### [ACTIVITY]
Find and copy each line of the data that includes "históricas".

### [EXERCISE DATA]
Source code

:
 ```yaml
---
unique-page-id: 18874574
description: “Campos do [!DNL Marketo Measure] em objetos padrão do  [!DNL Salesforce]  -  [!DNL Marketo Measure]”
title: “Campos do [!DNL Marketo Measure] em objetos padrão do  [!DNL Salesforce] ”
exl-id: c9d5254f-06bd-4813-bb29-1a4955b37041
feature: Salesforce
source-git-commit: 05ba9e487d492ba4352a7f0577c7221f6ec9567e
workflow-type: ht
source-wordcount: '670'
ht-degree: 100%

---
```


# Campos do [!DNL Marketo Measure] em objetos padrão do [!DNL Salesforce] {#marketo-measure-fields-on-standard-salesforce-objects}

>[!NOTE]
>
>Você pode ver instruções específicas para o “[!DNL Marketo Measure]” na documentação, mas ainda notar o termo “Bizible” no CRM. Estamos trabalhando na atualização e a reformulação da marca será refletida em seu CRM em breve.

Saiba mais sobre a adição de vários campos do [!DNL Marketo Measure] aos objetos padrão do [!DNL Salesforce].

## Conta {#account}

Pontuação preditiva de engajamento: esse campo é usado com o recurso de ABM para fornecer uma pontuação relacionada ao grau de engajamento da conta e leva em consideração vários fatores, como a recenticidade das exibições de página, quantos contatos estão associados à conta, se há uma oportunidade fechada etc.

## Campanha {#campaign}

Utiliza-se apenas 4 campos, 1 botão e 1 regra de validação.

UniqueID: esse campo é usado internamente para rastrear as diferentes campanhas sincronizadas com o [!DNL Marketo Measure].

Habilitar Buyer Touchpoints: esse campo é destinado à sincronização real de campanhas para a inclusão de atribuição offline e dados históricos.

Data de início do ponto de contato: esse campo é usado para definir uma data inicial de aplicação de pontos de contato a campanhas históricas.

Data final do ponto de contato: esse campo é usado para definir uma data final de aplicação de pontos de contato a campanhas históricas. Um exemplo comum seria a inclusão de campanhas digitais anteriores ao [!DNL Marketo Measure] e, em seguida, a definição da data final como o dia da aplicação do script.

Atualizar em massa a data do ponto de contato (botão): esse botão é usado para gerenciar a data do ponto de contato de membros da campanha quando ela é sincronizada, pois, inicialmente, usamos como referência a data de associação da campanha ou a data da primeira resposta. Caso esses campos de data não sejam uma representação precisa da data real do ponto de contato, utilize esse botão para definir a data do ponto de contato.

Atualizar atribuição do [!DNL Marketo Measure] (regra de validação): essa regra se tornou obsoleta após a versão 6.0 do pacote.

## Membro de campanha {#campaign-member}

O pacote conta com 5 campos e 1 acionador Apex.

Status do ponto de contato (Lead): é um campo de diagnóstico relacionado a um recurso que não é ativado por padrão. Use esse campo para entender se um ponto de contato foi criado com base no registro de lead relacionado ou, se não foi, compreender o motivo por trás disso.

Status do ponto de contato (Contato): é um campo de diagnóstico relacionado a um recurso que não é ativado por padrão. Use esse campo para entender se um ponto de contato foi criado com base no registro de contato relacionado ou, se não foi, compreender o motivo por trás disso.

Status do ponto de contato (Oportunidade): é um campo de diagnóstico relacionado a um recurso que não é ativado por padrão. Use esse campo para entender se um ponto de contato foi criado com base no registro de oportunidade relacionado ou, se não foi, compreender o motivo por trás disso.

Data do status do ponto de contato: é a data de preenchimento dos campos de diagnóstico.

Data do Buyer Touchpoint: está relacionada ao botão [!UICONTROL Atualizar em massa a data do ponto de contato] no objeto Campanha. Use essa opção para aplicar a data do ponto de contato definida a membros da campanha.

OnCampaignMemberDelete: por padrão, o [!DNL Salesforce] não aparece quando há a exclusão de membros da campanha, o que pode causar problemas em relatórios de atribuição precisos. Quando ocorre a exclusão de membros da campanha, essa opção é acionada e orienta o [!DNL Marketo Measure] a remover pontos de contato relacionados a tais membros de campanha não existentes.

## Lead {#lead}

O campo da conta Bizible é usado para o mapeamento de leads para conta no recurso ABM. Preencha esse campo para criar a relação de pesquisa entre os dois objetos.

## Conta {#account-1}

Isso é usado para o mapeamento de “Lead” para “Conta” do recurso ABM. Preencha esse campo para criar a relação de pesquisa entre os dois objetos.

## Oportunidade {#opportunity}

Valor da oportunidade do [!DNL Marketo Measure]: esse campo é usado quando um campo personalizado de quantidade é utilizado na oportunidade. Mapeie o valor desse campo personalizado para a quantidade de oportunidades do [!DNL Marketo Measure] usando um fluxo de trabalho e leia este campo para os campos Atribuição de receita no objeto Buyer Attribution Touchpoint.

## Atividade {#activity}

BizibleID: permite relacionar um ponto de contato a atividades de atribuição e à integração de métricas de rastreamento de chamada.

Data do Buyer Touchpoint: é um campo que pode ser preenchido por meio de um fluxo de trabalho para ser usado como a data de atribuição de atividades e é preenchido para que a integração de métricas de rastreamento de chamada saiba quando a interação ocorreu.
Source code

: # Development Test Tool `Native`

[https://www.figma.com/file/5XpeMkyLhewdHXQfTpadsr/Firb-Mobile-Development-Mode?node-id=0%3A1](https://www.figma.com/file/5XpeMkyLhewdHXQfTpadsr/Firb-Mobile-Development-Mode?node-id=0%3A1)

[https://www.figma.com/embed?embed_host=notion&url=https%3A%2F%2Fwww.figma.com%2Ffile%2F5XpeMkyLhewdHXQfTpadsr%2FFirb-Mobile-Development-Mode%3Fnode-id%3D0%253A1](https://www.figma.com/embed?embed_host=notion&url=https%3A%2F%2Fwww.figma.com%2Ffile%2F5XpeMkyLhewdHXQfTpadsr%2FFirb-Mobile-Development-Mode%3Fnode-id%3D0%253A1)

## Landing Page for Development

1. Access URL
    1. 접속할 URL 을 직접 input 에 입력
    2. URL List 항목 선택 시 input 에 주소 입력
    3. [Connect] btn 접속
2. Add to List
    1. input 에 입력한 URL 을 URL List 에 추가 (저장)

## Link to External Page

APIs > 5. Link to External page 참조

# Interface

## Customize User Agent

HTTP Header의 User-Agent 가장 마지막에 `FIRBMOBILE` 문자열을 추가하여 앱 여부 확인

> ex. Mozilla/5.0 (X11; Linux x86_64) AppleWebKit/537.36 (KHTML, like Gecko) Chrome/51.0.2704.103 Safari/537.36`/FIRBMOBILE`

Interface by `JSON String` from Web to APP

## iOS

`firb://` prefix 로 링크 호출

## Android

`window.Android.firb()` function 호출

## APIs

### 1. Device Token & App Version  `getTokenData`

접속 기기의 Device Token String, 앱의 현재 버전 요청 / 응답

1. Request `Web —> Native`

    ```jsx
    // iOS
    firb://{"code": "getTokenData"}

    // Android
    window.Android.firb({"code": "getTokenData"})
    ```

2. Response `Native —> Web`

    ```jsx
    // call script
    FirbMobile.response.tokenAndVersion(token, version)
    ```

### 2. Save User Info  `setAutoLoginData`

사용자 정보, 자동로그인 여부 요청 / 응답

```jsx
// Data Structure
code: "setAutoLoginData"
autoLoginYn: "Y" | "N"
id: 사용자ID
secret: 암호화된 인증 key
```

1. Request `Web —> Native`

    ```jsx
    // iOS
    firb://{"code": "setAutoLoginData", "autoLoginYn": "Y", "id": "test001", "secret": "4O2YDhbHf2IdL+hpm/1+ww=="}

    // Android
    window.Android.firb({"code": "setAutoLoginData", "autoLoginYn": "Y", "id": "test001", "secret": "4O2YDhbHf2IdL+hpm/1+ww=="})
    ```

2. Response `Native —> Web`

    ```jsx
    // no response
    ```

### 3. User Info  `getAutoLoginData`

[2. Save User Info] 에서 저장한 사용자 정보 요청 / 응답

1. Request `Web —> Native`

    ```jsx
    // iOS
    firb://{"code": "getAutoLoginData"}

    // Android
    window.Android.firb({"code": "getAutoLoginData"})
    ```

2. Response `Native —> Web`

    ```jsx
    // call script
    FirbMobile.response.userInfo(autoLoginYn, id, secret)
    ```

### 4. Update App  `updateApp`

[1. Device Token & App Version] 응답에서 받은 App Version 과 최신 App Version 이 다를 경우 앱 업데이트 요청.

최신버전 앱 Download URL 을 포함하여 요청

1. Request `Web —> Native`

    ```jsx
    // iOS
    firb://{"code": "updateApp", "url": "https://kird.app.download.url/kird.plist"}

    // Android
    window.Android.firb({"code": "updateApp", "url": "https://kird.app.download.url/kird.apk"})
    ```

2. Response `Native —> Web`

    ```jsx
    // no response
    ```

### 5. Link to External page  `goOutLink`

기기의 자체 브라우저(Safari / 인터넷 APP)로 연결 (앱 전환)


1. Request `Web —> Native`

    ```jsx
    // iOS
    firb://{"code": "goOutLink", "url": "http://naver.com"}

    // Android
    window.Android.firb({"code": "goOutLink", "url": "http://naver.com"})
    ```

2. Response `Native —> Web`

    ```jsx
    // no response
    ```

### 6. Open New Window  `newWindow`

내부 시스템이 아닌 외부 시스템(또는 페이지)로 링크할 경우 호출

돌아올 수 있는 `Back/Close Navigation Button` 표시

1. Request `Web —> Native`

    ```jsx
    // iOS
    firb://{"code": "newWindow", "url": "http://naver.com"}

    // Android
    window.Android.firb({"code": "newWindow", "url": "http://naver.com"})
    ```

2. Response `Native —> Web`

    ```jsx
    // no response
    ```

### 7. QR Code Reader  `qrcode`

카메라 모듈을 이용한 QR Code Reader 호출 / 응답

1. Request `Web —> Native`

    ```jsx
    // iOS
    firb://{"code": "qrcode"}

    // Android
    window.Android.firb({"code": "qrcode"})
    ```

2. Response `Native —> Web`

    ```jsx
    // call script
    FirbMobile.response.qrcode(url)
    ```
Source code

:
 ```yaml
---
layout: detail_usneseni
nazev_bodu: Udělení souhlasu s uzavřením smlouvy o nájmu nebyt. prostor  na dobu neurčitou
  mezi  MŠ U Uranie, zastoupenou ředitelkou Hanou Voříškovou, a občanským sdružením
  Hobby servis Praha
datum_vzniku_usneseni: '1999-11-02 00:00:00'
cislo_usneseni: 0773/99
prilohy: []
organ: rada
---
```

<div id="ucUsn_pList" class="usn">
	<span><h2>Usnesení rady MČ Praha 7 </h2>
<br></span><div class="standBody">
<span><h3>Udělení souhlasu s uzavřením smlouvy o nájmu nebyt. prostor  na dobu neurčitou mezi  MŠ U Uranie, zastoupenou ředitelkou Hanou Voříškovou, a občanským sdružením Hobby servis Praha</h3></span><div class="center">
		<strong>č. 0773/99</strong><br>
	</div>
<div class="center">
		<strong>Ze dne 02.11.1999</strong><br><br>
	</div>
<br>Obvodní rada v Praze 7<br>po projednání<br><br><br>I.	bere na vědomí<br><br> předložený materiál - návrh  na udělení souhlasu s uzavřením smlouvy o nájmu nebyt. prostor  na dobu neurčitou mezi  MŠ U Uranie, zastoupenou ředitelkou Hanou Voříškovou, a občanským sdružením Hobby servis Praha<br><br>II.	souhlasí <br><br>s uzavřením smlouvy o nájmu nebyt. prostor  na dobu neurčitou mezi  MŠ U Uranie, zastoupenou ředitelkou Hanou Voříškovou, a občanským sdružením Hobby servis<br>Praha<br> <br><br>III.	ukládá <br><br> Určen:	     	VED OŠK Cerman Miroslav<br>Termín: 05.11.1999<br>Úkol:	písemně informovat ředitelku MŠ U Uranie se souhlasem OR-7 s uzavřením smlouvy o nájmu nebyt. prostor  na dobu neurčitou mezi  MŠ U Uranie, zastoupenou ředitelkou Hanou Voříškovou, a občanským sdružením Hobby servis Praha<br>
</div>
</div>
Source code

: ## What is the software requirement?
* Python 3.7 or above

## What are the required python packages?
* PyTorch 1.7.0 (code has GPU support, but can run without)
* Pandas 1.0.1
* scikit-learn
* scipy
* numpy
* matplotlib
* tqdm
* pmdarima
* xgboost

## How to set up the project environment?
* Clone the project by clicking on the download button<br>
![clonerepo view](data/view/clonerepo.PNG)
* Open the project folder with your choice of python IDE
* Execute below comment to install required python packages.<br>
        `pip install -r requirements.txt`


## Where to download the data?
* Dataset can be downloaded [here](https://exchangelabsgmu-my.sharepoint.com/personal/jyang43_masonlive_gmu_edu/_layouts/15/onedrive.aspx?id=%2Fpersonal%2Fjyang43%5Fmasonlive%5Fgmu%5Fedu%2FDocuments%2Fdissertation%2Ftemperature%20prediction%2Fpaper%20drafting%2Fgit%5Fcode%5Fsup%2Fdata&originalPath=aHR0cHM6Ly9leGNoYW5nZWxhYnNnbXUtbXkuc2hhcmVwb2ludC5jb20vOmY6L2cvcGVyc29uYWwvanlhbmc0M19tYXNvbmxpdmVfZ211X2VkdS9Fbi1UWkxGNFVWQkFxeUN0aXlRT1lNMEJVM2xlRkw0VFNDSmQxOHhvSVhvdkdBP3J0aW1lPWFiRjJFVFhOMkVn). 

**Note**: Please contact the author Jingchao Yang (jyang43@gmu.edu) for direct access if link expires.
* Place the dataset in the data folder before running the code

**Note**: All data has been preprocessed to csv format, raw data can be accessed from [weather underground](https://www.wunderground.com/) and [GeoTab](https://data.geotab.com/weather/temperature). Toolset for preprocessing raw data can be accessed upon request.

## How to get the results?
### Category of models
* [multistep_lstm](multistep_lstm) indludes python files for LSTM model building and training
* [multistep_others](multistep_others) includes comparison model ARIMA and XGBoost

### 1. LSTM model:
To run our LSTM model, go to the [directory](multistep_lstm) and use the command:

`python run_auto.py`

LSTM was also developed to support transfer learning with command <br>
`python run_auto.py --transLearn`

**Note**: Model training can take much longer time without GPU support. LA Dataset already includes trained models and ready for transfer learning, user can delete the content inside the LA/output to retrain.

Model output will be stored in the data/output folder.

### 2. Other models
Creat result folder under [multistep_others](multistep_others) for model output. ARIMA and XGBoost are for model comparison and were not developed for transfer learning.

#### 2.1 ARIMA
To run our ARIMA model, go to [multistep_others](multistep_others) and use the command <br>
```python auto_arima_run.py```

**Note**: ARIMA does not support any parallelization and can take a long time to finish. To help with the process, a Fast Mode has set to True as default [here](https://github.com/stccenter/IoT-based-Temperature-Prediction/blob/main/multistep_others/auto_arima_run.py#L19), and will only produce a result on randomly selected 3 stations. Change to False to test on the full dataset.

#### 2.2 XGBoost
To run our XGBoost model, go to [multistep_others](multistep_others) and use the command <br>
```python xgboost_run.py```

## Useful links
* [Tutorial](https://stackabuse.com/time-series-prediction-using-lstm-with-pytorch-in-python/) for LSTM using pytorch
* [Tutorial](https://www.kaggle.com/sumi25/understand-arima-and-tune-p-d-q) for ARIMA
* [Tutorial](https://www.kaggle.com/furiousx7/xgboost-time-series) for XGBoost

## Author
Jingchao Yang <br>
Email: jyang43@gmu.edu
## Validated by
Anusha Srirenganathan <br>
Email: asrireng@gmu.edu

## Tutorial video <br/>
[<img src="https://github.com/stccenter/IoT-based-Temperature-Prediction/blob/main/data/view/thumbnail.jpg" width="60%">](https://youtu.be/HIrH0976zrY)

### [RESPONSE FOR THIS EXERCISE]
Data de início do ponto de contato: esse campo é usado para definir uma data inicial de aplicação de pontos de contato a campanhas históricas.
Data final do ponto de contato: esse campo é usado para definir uma data final de aplicação de pontos de contato a campanhas históricas. Um exemplo comum seria a inclusão de campanhas digitais anteriores ao [!DNL Marketo Measure] e, em seguida, a definição da data final como o dia da aplicação do script.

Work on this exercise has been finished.